I'm almost past the peak. Nausea is steady but all that shit is staying down.
This whole time I still hadn't seen a doctor. I'm sure if I had fallen over someone would have come but there was no monitoring. They checked my blood sugar twice in the 4 hours and didn't bat an eye when it said I was normal. Yeah, have you seen all the shit I've been eating?! It's normal because I'M making it normal. If I had started vomiting then action would have to be taken. They gave me a heck of a time when I asked to be discharged. "You haven't even seen the doctor!" They said. "I don't need to see a doctor, this isn't something that required a doctor at all in the first place. I didn't come here to see a doctor." I tried to explain that I'm a fucking type 1 diabetic. I accidentally overdosed, it's not rocket science! It's basic fucking math. Too much insulin = many many carbs needed. Me, not sure I can consume enough and keep it down! A doctor would have done fuck all for me. It just goes to prove that I honestly feel the docs and nurses in the ER don't know shit about type 1. I understand it's protocol but I didn't know how to say, "Hey nurse, you're the only medical professional for me. I only need you in my life."

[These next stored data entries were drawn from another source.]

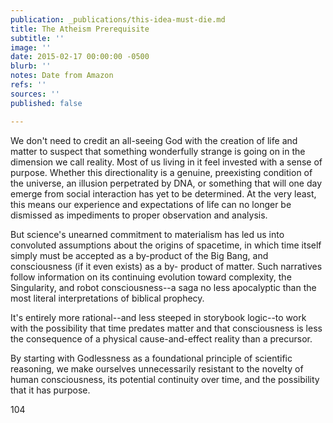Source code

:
 ```yaml
---
publication: _publications/this-idea-must-die.md
title: The Atheism Prerequisite
subtitle: ''
image: ''
date: 2015-02-17 00:00:00 -0500
blurb: ''
notes: Date from Amazon
refs: ''
sources: ''
published: false

---
```

We don't need to credit an all-seeing God with the creation of life and matter to suspect that something wonderfully strange is going on in the dimension we call reality. Most of us living in it feel invested with a sense of purpose. Whether this directionality is a genuine, preexisting condition of the universe, an illusion perpetrated by DNA, or something that will one day emerge from social interaction has yet to be determined. At the very least, this means our experience and expectations of life can no longer be dismissed as impediments to proper observation and analysis.

But science's unearned commitment to materialism has led us into convoluted assumptions about the origins of spacetime, in which time itself simply must be accepted as a by-product of the Big Bang, and consciousness (if it even exists) as a by- product of matter. Such narratives follow information on its continuing evolution toward complexity, the Singularity, and robot consciousness--a saga no less apocalyptic than the most literal interpretations of biblical prophecy.

It's entirely more rational--and less steeped in storybook logic--to work with the possibility that time predates matter and that consciousness is less the consequence of a physical cause-and-effect reality than a precursor.

By starting with Godlessness as a foundational principle of scientific reasoning, we make ourselves unnecessarily resistant to the novelty of human consciousness, its potential continuity over time, and the possibility that it has purpose.

104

I dropped to tankage levels around hour 5 and 6 but I was able to correct it with a couple glucose tablets due to the fact that the insulin was just petering out at that point.
Two lesson learned the last two times.
1. Avoid IV dextrose if I can
2. I CAN consume 260g of carbs if I try hard enough. In the end that's how much it took! 260!!!!! needless to say I have a 1:30 insulin sensitivity at night.
Next time? Not going to the ER. Next time? get a new box of glucagon and learn to mini-gluc myself. Next time? Fuck I hope there isn't a next time.
Tuesday was one of the worst days of diabetes sick I've had. I could hardly move for the entire day. I didn't eat anything spare a plain rice cake. I took so much Gravol I'm surprised my eyes were even open. SO MUCH NAUSEA. From what? From all that sugar in a body that doesn't tolerate sugar.
What have I done to try and correct my mistakes?
I told a few people that if you see me taking insulin, just stop talking.
I put an elastic band around the Lantus cartridge even though I don't think that helps me. It's not about feel and looks because the vials are already different. It's about being so stupid and absent-minded.
I now remove my Lantus, the sharpie and the syringe from the case. I push the case aside. Yes, it's Lantus. Yes, it's the purple one. Yes, the one with the elastic. I'm trying to be mindful and 100% present in the moment. I'm trying to take myself away from all the other tasks and just focus now. twice a day, every day so I never do this again.